- Born: February 16, 1915 Charleston, South Carolina
- Died: February 21, 1991 (aged 76)
- Occupation: Professor
- Known for: Mentor of Burt Reynolds
- Spouse: Honey Harper

= Watson B. Duncan III =

American college professor (1915–1991)

Watson Boone Duncan III (February 16, 1915 - February 21, 1991) was an American college professor best known for being the mentor of actor Burt Reynolds.

==Early life and education==

Duncan was born in Charleston, South Carolina, son of Methodist minister Rev. Watson Boone Duncan, Jr. (1892-1945) and Herveylene, née Spear. His grandfather, Rev. Watson Boone Duncan (1867-1930), was a well-known Methodist minister and author of books on religion, poets, and poetry. The Duncan family was of Scottish origin.

Duncan received B.A. and M.A. degrees from the University of South Carolina, where he majored in English. He also did graduate work at the Shakespeare Institute & Royal Theatre at the University of Birmingham in England.

==Family and career==

Duncan began teaching Speech and English in 1948 at Palm Beach Junior College in Lake Worth, Florida, where he would eventually lead the English department. In 1953, he married Martha "Honey" Harper. They had met in 1949 when she was a student sitting in the front row of his class. She survived Duncan, and died 4 May 2022 aged 90.

Students were known to wait a year to get into his classes at the Junior College, which even then would fill to up to 100 students. As a professor, his teaching style was flamboyant, dramatic, and rendered his material quite unforgettable. Generations of students remember his shout of "Me miserable!" a trademark of his Paradise Lost lectures, and recall his classes as some of the most memorable experiences of their college years.

Duncan was also a gifted Shakespearean actor, and performed frequently in the Shakespeare Festival at Stratford, Ontario.

==Mentorships==

Burt Reynolds attended Palm Beach Junior College while recuperating at home in Riviera Beach from football injuries he suffered playing for Florida State University. Duncan saw a spark of talent in Reynolds, and asked him to read for a play, Sutton Vane's Outward Bound, which the college was presenting. Duncan cast Reynolds in the lead role. This eventually led to a scholarship for Reynolds at the Hyde Park Playhouse in New York City. Reynolds credited Duncan as the person who had the most influence in his life.

Years later, Reynolds cast his former teacher in a cameo role as the press secretary to the governor in the film Gator, which Reynolds starred in and directed.

Duncan went on to head the English/Communications Department at Palm Beach Junior College for more than thirty years, specializing in Milton and Shakespeare. He also helped develop the talents of actor Monte Markham and Terry Garrity, author of The Sensuous Woman, while they were students at Palm Beach Junior College.

==Honors==

In 1980 Duncan was named Distinguished Floridian of the Year, in 1985 given the National Faculty Award and then in 1987, the Exchange Club of Lake Worth's Golden Deeds Award.

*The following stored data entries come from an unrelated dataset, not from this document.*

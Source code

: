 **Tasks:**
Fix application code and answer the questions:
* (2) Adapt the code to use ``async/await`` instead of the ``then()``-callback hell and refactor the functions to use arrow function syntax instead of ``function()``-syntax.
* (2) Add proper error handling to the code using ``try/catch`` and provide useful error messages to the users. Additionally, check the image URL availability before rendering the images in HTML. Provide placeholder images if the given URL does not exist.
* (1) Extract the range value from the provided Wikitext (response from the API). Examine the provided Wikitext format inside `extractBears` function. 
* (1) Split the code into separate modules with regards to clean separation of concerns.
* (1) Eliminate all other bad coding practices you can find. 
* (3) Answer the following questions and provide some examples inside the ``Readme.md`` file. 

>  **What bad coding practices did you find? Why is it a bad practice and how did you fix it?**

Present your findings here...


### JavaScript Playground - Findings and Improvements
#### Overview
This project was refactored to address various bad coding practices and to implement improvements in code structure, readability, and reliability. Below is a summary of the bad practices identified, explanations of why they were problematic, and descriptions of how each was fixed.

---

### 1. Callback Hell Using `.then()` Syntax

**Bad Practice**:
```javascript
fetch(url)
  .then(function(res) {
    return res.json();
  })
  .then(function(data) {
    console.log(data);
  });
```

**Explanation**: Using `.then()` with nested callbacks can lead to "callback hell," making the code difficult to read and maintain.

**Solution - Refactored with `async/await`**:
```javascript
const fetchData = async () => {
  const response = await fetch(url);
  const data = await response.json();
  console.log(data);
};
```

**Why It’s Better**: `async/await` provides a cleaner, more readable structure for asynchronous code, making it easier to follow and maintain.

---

Palm Beach County honored the popular teacher by naming two buildings after him. In 1986 the Watson B. Duncan III Theater was built and dedicated to him. It is a spacious, performing arts theater on the main campus of Palm Beach State College in Lake Worth that serves as a performing arts instructional facility and hosts a variety of cultural and entertainment events for the public.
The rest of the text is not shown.